Sunny Xiaoxu Liu (left), managing director, and M. Malek Azizeh (right), commercial director, of Fujairah Oil Terminal FZC.
Sunny Xiaoxu Liu (left), managing director, and M. Malek Azizeh (right), commercial director, of Fujairah Oil Terminal FZC.

As you drive along the rugged yet scenic coastline of Fujairah, you realise why the UAE’s only emirate located by the strategic Gulf of Oman has blossomed into a major oil storage and trading hub over the years. Giant crude and refined products storage and blending tanks, owned by various midstream companies, lie along both sides of the corniche road and within close proximity to the Port of Fujairah.
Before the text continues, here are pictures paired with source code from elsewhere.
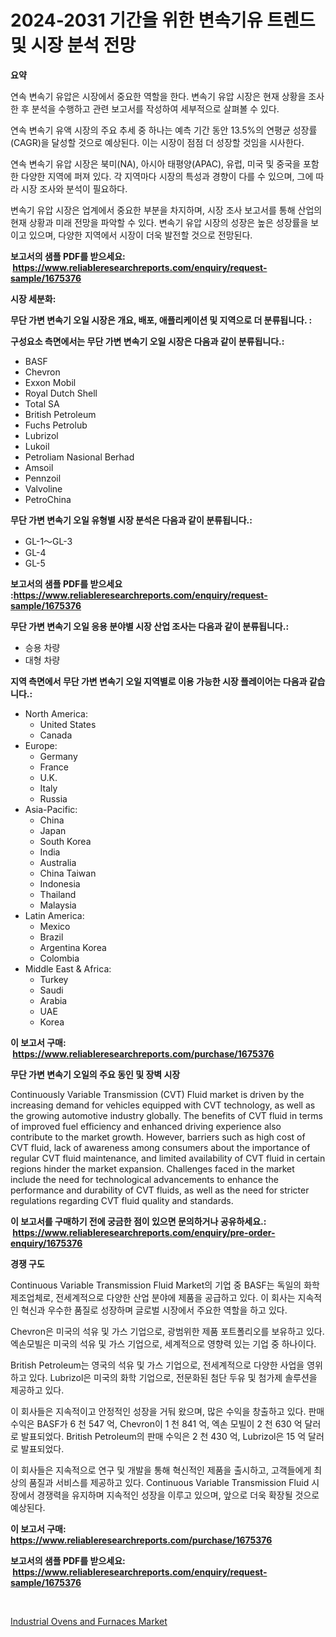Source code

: <p><h1>2024-2031 기간을 위한 변속기유 트렌드 및 시장 분석 전망</h1></p><p><strong>요약</strong></p>
<p><p>연속 변속기 유압은 시장에서 중요한 역할을 한다. 변속기 유압 시장은 현재 상황을 조사한 후 분석을 수행하고 관련 보고서를 작성하여 세부적으로 살펴볼 수 있다.</p><p>연속 변속기 유액 시장의 주요 추세 중 하나는 예측 기간 동안 13.5%의 연평균 성장률(CAGR)을 달성할 것으로 예상된다. 이는 시장이 점점 더 성장할 것임을 시사한다.</p><p>연속 변속기 유압 시장은 북미(NA), 아시아 태평양(APAC), 유럽, 미국 및 중국을 포함한 다양한 지역에 퍼져 있다. 각 지역마다 시장의 특성과 경향이 다를 수 있으며, 그에 따라 시장 조사와 분석이 필요하다.</p><p>변속기 유압 시장은 업계에서 중요한 부분을 차지하며, 시장 조사 보고서를 통해 산업의 현재 상황과 미래 전망을 파악할 수 있다. 변속기 유압 시장의 성장은 높은 성장률을 보이고 있으며, 다양한 지역에서 시장이 더욱 발전할 것으로 전망된다.</p></p>
<p><strong>보고서의 샘플 PDF를 받으세요: &nbsp;<a href="https://www.reliableresearchreports.com/enquiry/request-sample/1675376">https://www.reliableresearchreports.com/enquiry/request-sample/1675376</a></strong></p>
<p><strong>시장 세분화:</strong></p>
<p><strong> 무단 가변 변속기 오일 시장은 개요, 배포, 애플리케이션 및 지역으로 더 분류됩니다. :</strong></p>
<p><strong>구성요소 측면에서는 무단 가변 변속기 오일 시장은 다음과 같이 분류됩니다.:</strong></p>
<p><ul><li>BASF</li><li>Chevron</li><li>Exxon Mobil</li><li>Royal Dutch Shell</li><li>Total SA</li><li>British Petroleum</li><li>Fuchs Petrolub</li><li>Lubrizol</li><li>Lukoil</li><li>Petroliam Nasional Berhad</li><li>Amsoil</li><li>Pennzoil</li><li>Valvoline</li><li>PetroChina</li></ul></p>
<p><strong> 무단 가변 변속기 오일 유형별 시장 분석은 다음과 같이 분류됩니다.:</strong></p>
<p><ul><li>GL-1～GL-3</li><li>GL-4</li><li>GL-5</li></ul></p>
<p><strong>보고서의 샘플 PDF를 받으세요 :<a href="https://www.reliableresearchreports.com/enquiry/request-sample/1675376">https://www.reliableresearchreports.com/enquiry/request-sample/1675376</a></strong></p>
<p><strong> 무단 가변 변속기 오일 응용 분야별 시장 산업 조사는 다음과 같이 분류됩니다.:</strong></p>
<p><ul><li>승용 차량</li><li>대형 차량</li></ul></p>
<p><strong>지역 측면에서 무단 가변 변속기 오일 지역별로 이용 가능한 시장 플레이어는 다음과 같습니다.:</strong></p>
<p><ul>
    <li>
        North America:
        <ul>
            <li>United States</li>
            <li>Canada</li>
        </ul>
    </li>
    <li>
        Europe:
        <ul>
            <li>Germany</li>
            <li>France</li>
            <li>U.K.</li>
            <li>Italy</li>
            <li>Russia</li>
        </ul>
    </li>
    <li>
        Asia-Pacific:
        <ul>
            <li>China</li>
            <li>Japan</li>
            <li>South Korea</li>
            <li>India</li>
            <li>Australia</li>
            <li>China Taiwan</li>
            <li>Indonesia</li>
            <li>Thailand</li>
            <li>Malaysia</li>
        </ul>
    </li>
    <li>
        Latin America:
        <ul>
            <li>Mexico</li>
            <li>Brazil</li>
            <li>Argentina Korea</li>
            <li>Colombia</li>
        </ul>
    </li>
    <li>
        Middle East & Africa:
        <ul>
            <li>Turkey</li>
            <li>Saudi</li>
            <li>Arabia</li>
            <li>UAE</li>
            <li>Korea</li>
        </ul>
    </li>
    </ul></p>
<p><strong>이 보고서 구매: &nbsp;<a href="https://www.reliableresearchreports.com/purchase/1675376">https://www.reliableresearchreports.com/purchase/1675376</a></strong></p>
<p><strong>무단 가변 변속기 오일의 주요 동인 및 장벽 시장</strong></p>
<p><p>Continuously Variable Transmission (CVT) Fluid market is driven by the increasing demand for vehicles equipped with CVT technology, as well as the growing automotive industry globally. The benefits of CVT fluid in terms of improved fuel efficiency and enhanced driving experience also contribute to the market growth. However, barriers such as high cost of CVT fluid, lack of awareness among consumers about the importance of regular CVT fluid maintenance, and limited availability of CVT fluid in certain regions hinder the market expansion. Challenges faced in the market include the need for technological advancements to enhance the performance and durability of CVT fluids, as well as the need for stricter regulations regarding CVT fluid quality and standards.</p></p>
<p><strong>이 보고서를 구매하기 전에 궁금한 점이 있으면 문의하거나 공유하세요.: &nbsp;<a href="https://www.reliableresearchreports.com/enquiry/pre-order-enquiry/1675376">https://www.reliableresearchreports.com/enquiry/pre-order-enquiry/1675376</a></strong></p>
<p><strong>경쟁 구도</strong></p>
<p><p>Continuous Variable Transmission Fluid Market의 기업 중 BASF는 독일의 화학 제조업체로, 전세계적으로 다양한 산업 분야에 제품을 공급하고 있다. 이 회사는 지속적인 혁신과 우수한 품질로 성장하며 글로벌 시장에서 주요한 역할을 하고 있다. </p><p>Chevron은 미국의 석유 및 가스 기업으로, 광범위한 제품 포트폴리오를 보유하고 있다. 엑손모빌은 미국의 석유 및 가스 기업으로, 세계적으로 영향력 있는 기업 중 하나이다. </p><p>British Petroleum는 영국의 석유 및 가스 기업으로, 전세계적으로 다양한 사업을 영위하고 있다. Lubrizol은 미국의 화학 기업으로, 전문화된 첨단 두유 및 첨가제 솔루션을 제공하고 있다. </p><p>이 회사들은 지속적이고 안정적인 성장을 거둬 왔으며, 많은 수익을 창출하고 있다. 판매 수익은 BASF가 6 천 547 억, Chevron이 1 천 841 억, 엑손 모빌이 2 천 630 억 달러로 발표되었다. British Petroleum의 판매 수익은 2 천 430 억, Lubrizol은 15 억 달러로 발표되었다. </p><p>이 회사들은 지속적으로 연구 및 개발을 통해 혁신적인 제품을 출시하고, 고객들에게 최상의 품질과 서비스를 제공하고 있다. Continuous Variable Transmission Fluid 시장에서 경쟁력을 유지하며 지속적인 성장을 이루고 있으며, 앞으로 더욱 확장될 것으로 예상된다.</p></p>
<p><strong>이 보고서 구매: &nbsp; <a href="https://www.reliableresearchreports.com/purchase/1675376">https://www.reliableresearchreports.com/purchase/1675376</a></strong></p>
<p><strong>보고서의 샘플 PDF를 받으세요: &nbsp;<a href="https://www.reliableresearchreports.com/enquiry/request-sample/1675376">https://www.reliableresearchreports.com/enquiry/request-sample/1675376</a></strong><strong></strong></p>
<p>&nbsp;</p>
<p><p><a href="https://view.publitas.com/reportprime-1/industrial-ovens-and-furnaces-market-research-report-forecasted-for-period-from-2024-2031-by-market-type-market-application-and-region/">Industrial Ovens and Furnaces Market</a></p></p>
But the one among those multiple storage and blending terminals that would draw your attention the most is the newest of them all. The whole of the Fujairah Oil Terminal (FOT) was commissioned all at once in February 2015 – unlike other such storage facilities, which expand in phases – with a combined crude and blended products storage capacity of almost 1.2mn cubic metres (mcm). By virtue of this mammoth holding capacity, split evenly between crude oil and refined commodities, FOT today is the largest privately-owned, third-party crude storage terminal in the whole of the GCC, its commercial director tells Oil & Gas Middle East.

“FOT’s core service is to offer world-class liquid bulk storage services to its customers, in cooperation with the Port of Fujairah, to provide the marine infrastructure and the connectivity to neighbouring terminals in Fujairah,” M. Malek Azizeh says.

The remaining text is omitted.